Marion Jaillot, Mamishka
(Crédit photo : © Audrey Villate)
Marion Jaillot, photographe également, raconte comment elle est entrée dans ce projet : « C’est un ami qui m’a parlé de Sandra, j’ai rallié deux autres photographes : Daming et Fred Trobillant. » Les jeunes ont rempli des fiches de renseignements afin que les photographes les connaissent mieux, ils se sont rencontrés et ont pu nouer des liens entre eux. Daming, un des deux que Marion a embarqués dans l’aventure, dit combien tout s’est fait assez naturellement. Ils sont allés tous ensemble prendre des photos en extérieur, les jeunes ont pris des poses et le contact humain s’est fait. Même s’il regrette de n’avoir pas pu travailler avec les jeunes qui avaient attiré son attention au départ de l’aventure.
Du côté du Refuge
Le directeur général nous a expliqué à quel point il a approuvé le projet les yeux fermés et combien il était fier de la qualité artistique de l’exposition : « On accepte tous les projets qui sont pour une éducation populaire comme celui-ci, les jeunes s’y sont engouffrés. Le projet a plu et ça a été suivi. Ils étaient ravis, ils se sont investis et là, ils se voient admirés. Nous sommes ravis de voir autant de monde au vernissage, il y a des gens qui ne sont pas concernés par l’homosexualité qui sont là. » Le Refuge, c’est avant tout une association reconnue d’utilité publique qui accueille et loge des jeunes homosexuels exclus et rejetés, leur proposant un accompagnement sur 6 mois ou 1 an avec une aide au niveau social, psychologique, mais également une aide à la réinsertion professionnelle. « Au niveau national, on accueille 114 jeunes par an, sur Montpellier on est à 34. Il y a 3 salariés sur Montpellier, 8 au niveau national.

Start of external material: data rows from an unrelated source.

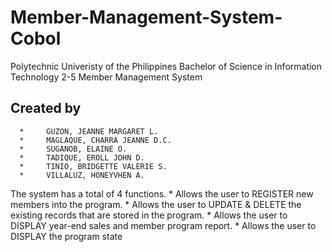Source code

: # Member-Management-System-Cobol

Polytechnic Univeristy of the Philippines
Bachelor of Science in Information Technology 2-5
Member Management System 

## Created by
      *     GUZON, JEANNE MARGARET L.
      *     MAGLAQUE, CHARRA JEANNE D.C.
      *     SUGANOB, ELAINE O.
      *     TADIQUE, EROLL JOHN D.
      *     TINIO, BRIDGETTE VALERIE S.
      *     VILLALUZ, HONEYVHEN A.

The system has a total of 4 functions.
      *     Allows the user to REGISTER new members into the program.
      *     Allows the user to UPDATE & DELETE the existing records that are stored in the program.
      *     Allows the user to DISPLAY year-end sales and member program report.
      *     Allows the user to DISPLAY the program state
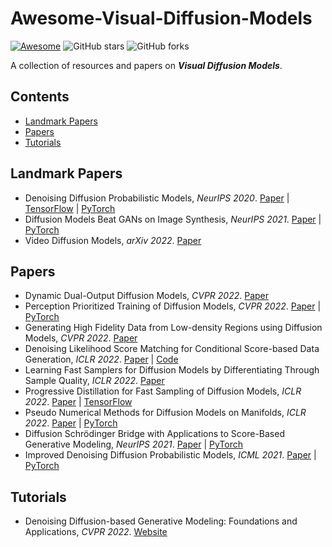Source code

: # Awesome-Visual-Diffusion-Models

[![Awesome](https://cdn.rawgit.com/sindresorhus/awesome/d7305f38d29fed78fa85652e3a63e154dd8e8829/media/badge.svg)](https://github.com/sindresorhus/awesome)  ![GitHub stars](https://img.shields.io/github/stars/Xiefan-Guo/Awesome-Visual-Diffusion-Models?color=green)  ![GitHub forks](https://img.shields.io/github/forks/Xiefan-Guo/Awesome-Visual-Diffusion-Models?color=9cf)

A collection of resources and papers on ***Visual Diffusion Models***.

## Contents

- [Landmark Papers](#landmark-papers)
- [Papers](#papers)
- [Tutorials](#tutorials)

## Landmark Papers

- Denoising Diffusion Probabilistic Models, _NeurIPS 2020_. [Paper](https://papers.nips.cc/paper/2020/file/4c5bcfec8584af0d967f1ab10179ca4b-Paper.pdf) | [TensorFlow](https://github.com/hojonathanho/diffusion) | [PyTorch](https://github.com/pesser/pytorch_diffusion)
- Diffusion Models Beat GANs on Image Synthesis, _NeurIPS 2021_. [Paper](https://papers.nips.cc/paper/2021/file/49ad23d1ec9fa4bd8d77d02681df5cfa-Paper.pdf) | [PyTorch](https://github.com/openai/guided-diffusion)
- Video Diffusion Models, _arXiv 2022_. [Paper](https://arxiv.org/abs/2204.03458)

## Papers

- Dynamic Dual-Output Diffusion Models, _CVPR 2022_. [Paper](https://arxiv.org/abs/2203.04304)
- Perception Prioritized Training of Diffusion Models, _CVPR 2022_. [Paper](https://arxiv.org/abs/2204.00227) | [PyTorch](https://arxiv.org/abs/2204.00227)
- Generating High Fidelity Data from Low-density Regions using Diffusion Models, _CVPR 2022_. [Paper](https://arxiv.org/abs/2203.17260)
- Denoising Likelihood Score Matching for Conditional Score-based Data Generation, _ICLR 2022_. [Paper](https://openreview.net/pdf?id=LcF-EEt8cCC) | [Code](https://github.com/chen-hao-chao/dlsm)
- Learning Fast Samplers for Diffusion Models by Differentiating Through Sample Quality, _ICLR 2022_. [Paper](https://openreview.net/pdf?id=VFBjuF8HEp)
- Progressive Distillation for Fast Sampling of Diffusion Models, _ICLR 2022_. [Paper](https://openreview.net/pdf?id=TIdIXIpzhoI) | [TensorFlow](https://github.com/google-research/google-research/tree/master/diffusion_distillation)
- Pseudo Numerical Methods for Diffusion Models on Manifolds, _ICLR 2022_. [Paper](https://openreview.net/pdf?id=PlKWVd2yBkY) | [PyTorch](https://github.com/luping-liu/PNDM)
- Diffusion Schrödinger Bridge with Applications to Score-Based Generative Modeling, _NeurIPS 2021_. [Paper](https://openreview.net/pdf?id=9BnCwiXB0ty) | [PyTorch](https://github.com/JTT94/diffusion_schrodinger_bridge)
- Improved Denoising Diffusion Probabilistic Models, _ICML 2021_. [Paper](http://proceedings.mlr.press/v139/nichol21a/nichol21a.pdf) | [PyTorch](https://github.com/openai/guided-diffusion)

## Tutorials

- Denoising Diffusion-based Generative Modeling: Foundations and Applications, _CVPR 2022_. [Website](https://cvpr2022-tutorial-diffusion-models.github.io/)

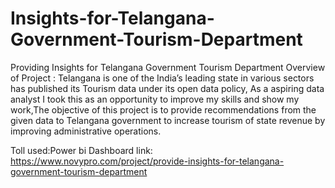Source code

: # Insights-for-Telangana-Government-Tourism-Department
Providing Insights for Telangana Government Tourism Department 
Overview of Project :
Telangana is one of the India’s leading state in various sectors has published its Tourism data under its open data policy, As a aspiring data analyst I took this as an opportunity to improve my skills and show my work,The objective of this project is to provide recommendations from the given data to Telangana government to 
increase tourism of state revenue by improving administrative operations.


Toll used:Power bi
Dashboard link: https://www.novypro.com/project/provide-insights-for-telangana-government-tourism-department

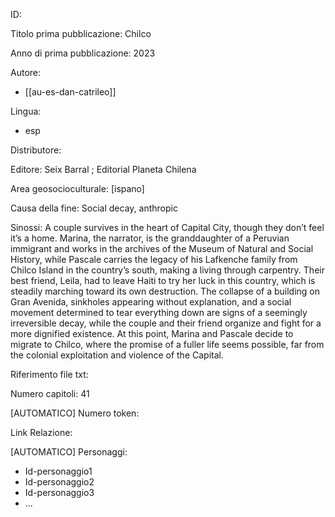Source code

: ID:

Titolo prima pubblicazione: Chilco

Anno di prima pubblicazione: 2023

Autore:
  - [[au-es-dan-catrileo]]

Lingua:
  - esp

Distributore:

Editore: Seix Barral ; Editorial Planeta Chilena

Area geosocioculturale: [ispano]

Causa della fine: Social decay, anthropic

Sinossi: A couple survives in the heart of Capital City, though they don’t feel it’s a home. Marina, the narrator, is the granddaughter of a Peruvian immigrant and works in the archives of the Museum of Natural and Social History, while Pascale carries the legacy of his Lafkenche family from Chilco Island in the country’s south, making a living through carpentry. Their best friend, Leila, had to leave Haiti to try her luck in this country, which is steadily marching toward its own destruction. The collapse of a building on Gran Avenida, sinkholes appearing without explanation, and a social movement determined to tear everything down are signs of a seemingly irreversible decay, while the couple and their friend organize and fight for a more dignified existence. At this point, Marina and Pascale decide to migrate to Chilco, where the promise of a fuller life seems possible, far from the colonial exploitation and violence of the Capital.

Riferimento file txt:

Numero capitoli: 41

[AUTOMATICO] Numero token:

Link Relazione:

[AUTOMATICO] Personaggi:
  - Id-personaggio1
  - Id-personaggio2
  - Id-personaggio3
  - ...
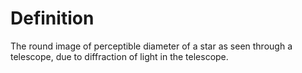 # Definition

The round image of perceptible diameter of a star as seen through a
telescope, due to diffraction of light in the telescope.
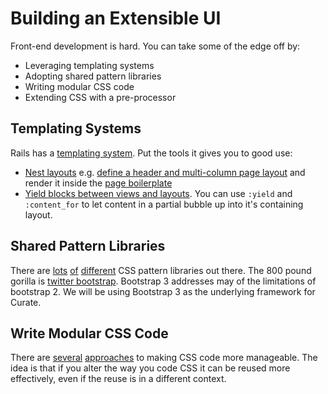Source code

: # Building an Extensible UI
Front-end development is hard.
You can take some of the edge off by:

- Leveraging templating systems
- Adopting shared pattern libraries
- Writing modular CSS code
- Extending CSS with a pre-processor

## Templating Systems
Rails has a [templating system](http://guides.rubyonrails.org/layouts_and_rendering.html).
Put the tools it gives you to good use:

  - [Nest layouts](http://guides.rubyonrails.org/layouts_and_rendering.html#using-nested-layouts) e.g. [define a header and multi-column page layout](https://github.com/ndlib/curate/blob/master/app/views/layouts/curate_nd.html.erb) and render it inside the [page boilerplate](https://github.com/ndlib/curate/blob/master/app/views/layouts/boilerplate.html.erb) 
  - [Yield blocks between views and layouts](http://guides.rubyonrails.org/layouts_and_rendering.html#understanding-yield).
  You can use `:yield` and `:content_for` to let content in a partial bubble up into it's containing layout.

## Shared Pattern Libraries
There are [lots](http://foundation.zurb.com) [of](http://www.blueprintcss.org) [different](http://firezenk.github.io/zimit) CSS pattern libraries out there.
The 800 pound gorilla is [twitter bootstrap](http://getbootstrap.com).
Bootstrap 3 addresses may of the limitations of bootstrap 2.
We will be using Bootstrap 3 as the underlying framework for Curate.

## Write Modular CSS Code
There are [several](http://smacss.com) [approaches](https://github.com/stubbornella/oocss/wiki) to making CSS code more manageable.
The idea is that if you alter the way you code CSS it can be reused more effectively, even if the reuse is in a different context.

On a 12 sites en tout et des bénévoles. »

(Crédit photo : © Audrey Villate)
Certains modèles étaient présents au vernissage, ils ont pu voir les gens regarder les photos où ils apparaissent. Julien, 19 ans, a tenu le stand de l’exposition durant toute la semaine au sein de la mairie. Il a été accueilli par le Refuge le 6 juin 2013. Ce jeune homme révèle que, grâce à ce projet, il a gagné en estime de lui : « J’aime poser, je vais essayer de devenir mannequin. » Quand on lui demande ce que ça lui fait de voir autant de monde regarder les photos sur lesquelles il est : « J’ai du mal mais je suis fier ! » Marina, 24 ans, est une ancienne du Refuge, accueillie en décembre 2012. Elle est sur le départ mais a tenu à participer au projet : « J’ai toujours une aide psychologique et je participe toujours aux actions. Là, je voulais montrer une autre facette de moi, ne pas penser aux problèmes. Je suis musicienne à la base, j’ai écrit une chanson sur le Refuge, pour les remercier. » C’est d’ailleurs elle que le public a pu entendre chanter, accompagnée au piano par Marion, avec qui un lien très fort s’est noué. Et maintenant, Marina ? « Je suis une formation en B.E.P. « Accompagnement, soins et services à la personne », j’ai toujours voulu aider les autres ! »
En bref, cette exposition est composée d’art, d’amour, de tolérance, d’échanges, d’entraide mais surtout, c’est une belle aventure humaine. À découvrir en décembre à la Maison de la Prévention et de la Santé, rue Maguelone, avec un vernissage le 12 décembre.